Report, from the records below, every line where the word "either" appears.

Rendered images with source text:
__________
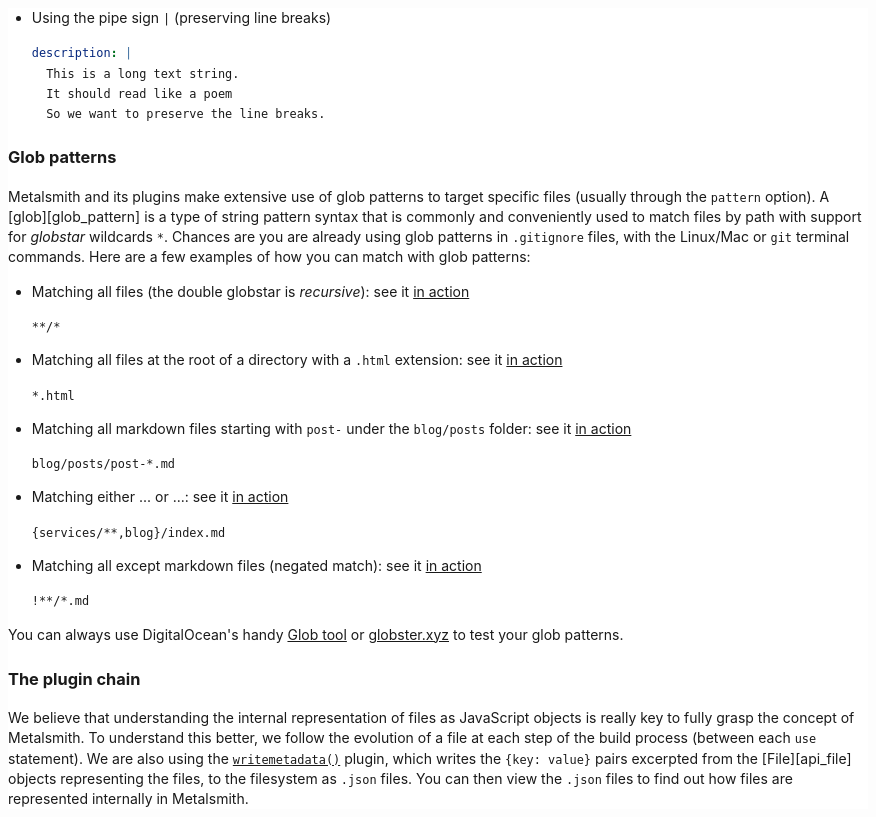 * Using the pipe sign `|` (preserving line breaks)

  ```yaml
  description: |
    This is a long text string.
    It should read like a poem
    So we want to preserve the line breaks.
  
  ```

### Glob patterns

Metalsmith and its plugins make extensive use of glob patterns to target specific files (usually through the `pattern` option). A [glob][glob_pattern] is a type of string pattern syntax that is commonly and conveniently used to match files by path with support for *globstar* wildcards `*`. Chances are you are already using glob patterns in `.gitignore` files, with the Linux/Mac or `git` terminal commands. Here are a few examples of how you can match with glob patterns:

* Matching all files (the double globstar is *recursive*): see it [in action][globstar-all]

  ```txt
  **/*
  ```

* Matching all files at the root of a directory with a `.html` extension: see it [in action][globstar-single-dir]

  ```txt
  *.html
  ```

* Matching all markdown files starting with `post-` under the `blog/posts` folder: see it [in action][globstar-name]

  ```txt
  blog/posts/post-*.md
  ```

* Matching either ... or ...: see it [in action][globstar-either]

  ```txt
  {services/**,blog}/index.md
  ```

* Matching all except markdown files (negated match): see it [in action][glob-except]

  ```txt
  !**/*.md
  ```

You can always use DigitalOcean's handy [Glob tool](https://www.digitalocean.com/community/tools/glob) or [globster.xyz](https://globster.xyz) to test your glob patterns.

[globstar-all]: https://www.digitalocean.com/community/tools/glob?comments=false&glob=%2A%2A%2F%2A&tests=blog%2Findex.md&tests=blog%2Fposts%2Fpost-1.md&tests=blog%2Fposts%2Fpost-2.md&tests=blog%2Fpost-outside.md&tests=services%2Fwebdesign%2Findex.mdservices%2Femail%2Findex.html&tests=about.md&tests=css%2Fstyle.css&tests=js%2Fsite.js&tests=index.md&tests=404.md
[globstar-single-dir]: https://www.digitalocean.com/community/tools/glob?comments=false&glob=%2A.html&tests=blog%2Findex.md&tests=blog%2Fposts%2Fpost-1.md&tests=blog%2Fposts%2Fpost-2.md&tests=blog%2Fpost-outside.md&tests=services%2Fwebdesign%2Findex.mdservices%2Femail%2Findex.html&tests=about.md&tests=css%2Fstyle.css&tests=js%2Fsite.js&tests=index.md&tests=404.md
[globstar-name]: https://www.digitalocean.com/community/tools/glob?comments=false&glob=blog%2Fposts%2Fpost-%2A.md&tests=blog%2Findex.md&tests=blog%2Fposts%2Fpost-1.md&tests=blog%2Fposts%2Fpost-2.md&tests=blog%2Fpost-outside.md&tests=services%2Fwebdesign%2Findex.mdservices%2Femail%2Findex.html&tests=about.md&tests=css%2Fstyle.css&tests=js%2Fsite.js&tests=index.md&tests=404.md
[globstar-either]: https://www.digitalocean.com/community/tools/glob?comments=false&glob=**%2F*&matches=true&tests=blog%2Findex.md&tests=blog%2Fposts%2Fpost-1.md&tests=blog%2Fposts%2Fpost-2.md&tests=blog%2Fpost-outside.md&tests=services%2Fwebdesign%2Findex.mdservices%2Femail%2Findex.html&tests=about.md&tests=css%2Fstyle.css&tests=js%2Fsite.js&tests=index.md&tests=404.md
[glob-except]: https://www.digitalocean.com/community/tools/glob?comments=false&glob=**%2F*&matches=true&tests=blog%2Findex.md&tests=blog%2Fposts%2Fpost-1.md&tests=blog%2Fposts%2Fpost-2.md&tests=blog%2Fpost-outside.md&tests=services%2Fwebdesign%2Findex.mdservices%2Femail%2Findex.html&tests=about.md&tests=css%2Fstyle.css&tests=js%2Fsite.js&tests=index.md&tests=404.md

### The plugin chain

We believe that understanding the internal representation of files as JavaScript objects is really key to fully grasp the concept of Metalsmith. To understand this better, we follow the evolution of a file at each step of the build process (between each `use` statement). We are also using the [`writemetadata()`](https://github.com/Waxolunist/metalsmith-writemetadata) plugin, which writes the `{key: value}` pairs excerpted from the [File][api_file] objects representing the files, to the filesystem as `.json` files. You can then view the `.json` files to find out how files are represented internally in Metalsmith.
__________
# [Solution]
* Matching either ... or ...: see it [in action][globstar-either]
[globstar-either]: https://www.digitalocean.com/community/tools/glob?comments=false&glob=**%2F*&matches=true&tests=blog%2Findex.md&tests=blog%2Fposts%2Fpost-1.md&tests=blog%2Fposts%2Fpost-2.md&tests=blog%2Fpost-outside.md&tests=services%2Fwebdesign%2Findex.mdservices%2Femail%2Findex.html&tests=about.md&tests=css%2Fstyle.css&tests=js%2Fsite.js&tests=index.md&tests=404.md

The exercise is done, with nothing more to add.